From the records below, copy each line in which the string "property" occurs.

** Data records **

------------------------------------

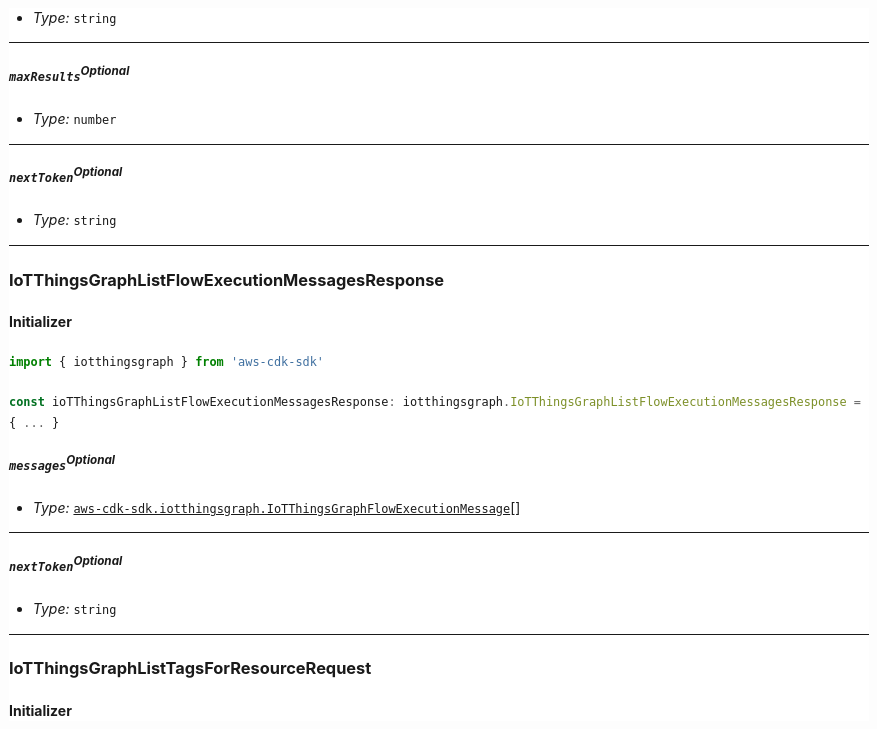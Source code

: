 - *Type:* `string`

---

##### `maxResults`<sup>Optional</sup> <a name="aws-cdk-sdk.iotthingsgraph.IoTThingsGraphListFlowExecutionMessagesRequest.property.maxResults"></a>

- *Type:* `number`

---

##### `nextToken`<sup>Optional</sup> <a name="aws-cdk-sdk.iotthingsgraph.IoTThingsGraphListFlowExecutionMessagesRequest.property.nextToken"></a>

- *Type:* `string`

---

### IoTThingsGraphListFlowExecutionMessagesResponse <a name="aws-cdk-sdk.iotthingsgraph.IoTThingsGraphListFlowExecutionMessagesResponse"></a>

#### Initializer <a name="[object Object].Initializer"></a>

```typescript
import { iotthingsgraph } from 'aws-cdk-sdk'

const ioTThingsGraphListFlowExecutionMessagesResponse: iotthingsgraph.IoTThingsGraphListFlowExecutionMessagesResponse = { ... }
```

##### `messages`<sup>Optional</sup> <a name="aws-cdk-sdk.iotthingsgraph.IoTThingsGraphListFlowExecutionMessagesResponse.property.messages"></a>

- *Type:* [`aws-cdk-sdk.iotthingsgraph.IoTThingsGraphFlowExecutionMessage`](#aws-cdk-sdk.iotthingsgraph.IoTThingsGraphFlowExecutionMessage)[]

---

##### `nextToken`<sup>Optional</sup> <a name="aws-cdk-sdk.iotthingsgraph.IoTThingsGraphListFlowExecutionMessagesResponse.property.nextToken"></a>

- *Type:* `string`

---

### IoTThingsGraphListTagsForResourceRequest <a name="aws-cdk-sdk.iotthingsgraph.IoTThingsGraphListTagsForResourceRequest"></a>

#### Initializer <a name="[object Object].Initializer"></a>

------------------------------------

** Reply **
##### `maxResults`<sup>Optional</sup> <a name="aws-cdk-sdk.iotthingsgraph.IoTThingsGraphListFlowExecutionMessagesRequest.property.maxResults"></a>
##### `nextToken`<sup>Optional</sup> <a name="aws-cdk-sdk.iotthingsgraph.IoTThingsGraphListFlowExecutionMessagesRequest.property.nextToken"></a>
##### `messages`<sup>Optional</sup> <a name="aws-cdk-sdk.iotthingsgraph.IoTThingsGraphListFlowExecutionMessagesResponse.property.messages"></a>
##### `nextToken`<sup>Optional</sup> <a name="aws-cdk-sdk.iotthingsgraph.IoTThingsGraphListFlowExecutionMessagesResponse.property.nextToken"></a>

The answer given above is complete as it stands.